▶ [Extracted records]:
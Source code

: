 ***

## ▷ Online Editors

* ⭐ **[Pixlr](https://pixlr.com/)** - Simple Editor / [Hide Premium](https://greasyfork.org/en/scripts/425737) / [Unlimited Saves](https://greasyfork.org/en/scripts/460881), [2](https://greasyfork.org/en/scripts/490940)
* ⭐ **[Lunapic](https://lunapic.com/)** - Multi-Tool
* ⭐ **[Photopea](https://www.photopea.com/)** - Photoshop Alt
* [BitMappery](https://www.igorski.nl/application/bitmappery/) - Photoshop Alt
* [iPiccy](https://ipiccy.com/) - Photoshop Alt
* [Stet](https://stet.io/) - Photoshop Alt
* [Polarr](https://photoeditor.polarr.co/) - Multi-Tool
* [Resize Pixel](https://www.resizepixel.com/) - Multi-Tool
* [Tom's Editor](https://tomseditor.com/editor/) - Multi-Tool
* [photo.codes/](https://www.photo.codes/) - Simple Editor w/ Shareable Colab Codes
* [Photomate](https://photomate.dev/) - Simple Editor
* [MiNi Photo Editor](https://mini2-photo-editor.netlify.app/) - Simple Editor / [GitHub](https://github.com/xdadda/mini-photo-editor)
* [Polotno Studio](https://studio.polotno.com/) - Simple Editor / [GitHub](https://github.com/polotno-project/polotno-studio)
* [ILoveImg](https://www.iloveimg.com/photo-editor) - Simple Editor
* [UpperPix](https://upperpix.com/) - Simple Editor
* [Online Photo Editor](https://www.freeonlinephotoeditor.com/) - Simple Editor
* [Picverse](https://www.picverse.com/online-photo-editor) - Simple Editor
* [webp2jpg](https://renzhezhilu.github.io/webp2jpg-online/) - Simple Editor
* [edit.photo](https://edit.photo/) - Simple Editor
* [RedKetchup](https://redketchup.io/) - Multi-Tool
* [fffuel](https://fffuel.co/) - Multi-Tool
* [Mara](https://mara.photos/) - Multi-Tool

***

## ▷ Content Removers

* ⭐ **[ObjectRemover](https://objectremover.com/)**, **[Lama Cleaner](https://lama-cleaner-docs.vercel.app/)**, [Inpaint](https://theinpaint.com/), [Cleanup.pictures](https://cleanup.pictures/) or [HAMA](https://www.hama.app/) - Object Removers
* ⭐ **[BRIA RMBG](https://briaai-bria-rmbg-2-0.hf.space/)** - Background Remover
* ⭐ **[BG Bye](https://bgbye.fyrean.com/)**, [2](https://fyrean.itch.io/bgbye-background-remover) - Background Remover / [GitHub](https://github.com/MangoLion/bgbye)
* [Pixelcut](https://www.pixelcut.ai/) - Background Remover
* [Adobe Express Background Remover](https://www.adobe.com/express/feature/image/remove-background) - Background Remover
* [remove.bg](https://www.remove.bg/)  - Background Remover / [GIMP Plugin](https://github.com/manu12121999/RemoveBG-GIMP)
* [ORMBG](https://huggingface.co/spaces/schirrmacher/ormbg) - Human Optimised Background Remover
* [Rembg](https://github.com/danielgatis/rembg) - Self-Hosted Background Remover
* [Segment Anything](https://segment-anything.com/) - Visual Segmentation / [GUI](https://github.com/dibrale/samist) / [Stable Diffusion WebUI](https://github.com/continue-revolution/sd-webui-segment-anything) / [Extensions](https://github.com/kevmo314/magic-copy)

▶ [What to produce]:
Wherever the string "Photoshop" appears in the entries above, list that line.

▶ [Task solution]:
* ⭐ **[Photopea](https://www.photopea.com/)** - Photoshop Alt
* [BitMappery](https://www.igorski.nl/application/bitmappery/) - Photoshop Alt
* [iPiccy](https://ipiccy.com/) - Photoshop Alt
* [Stet](https://stet.io/) - Photoshop Alt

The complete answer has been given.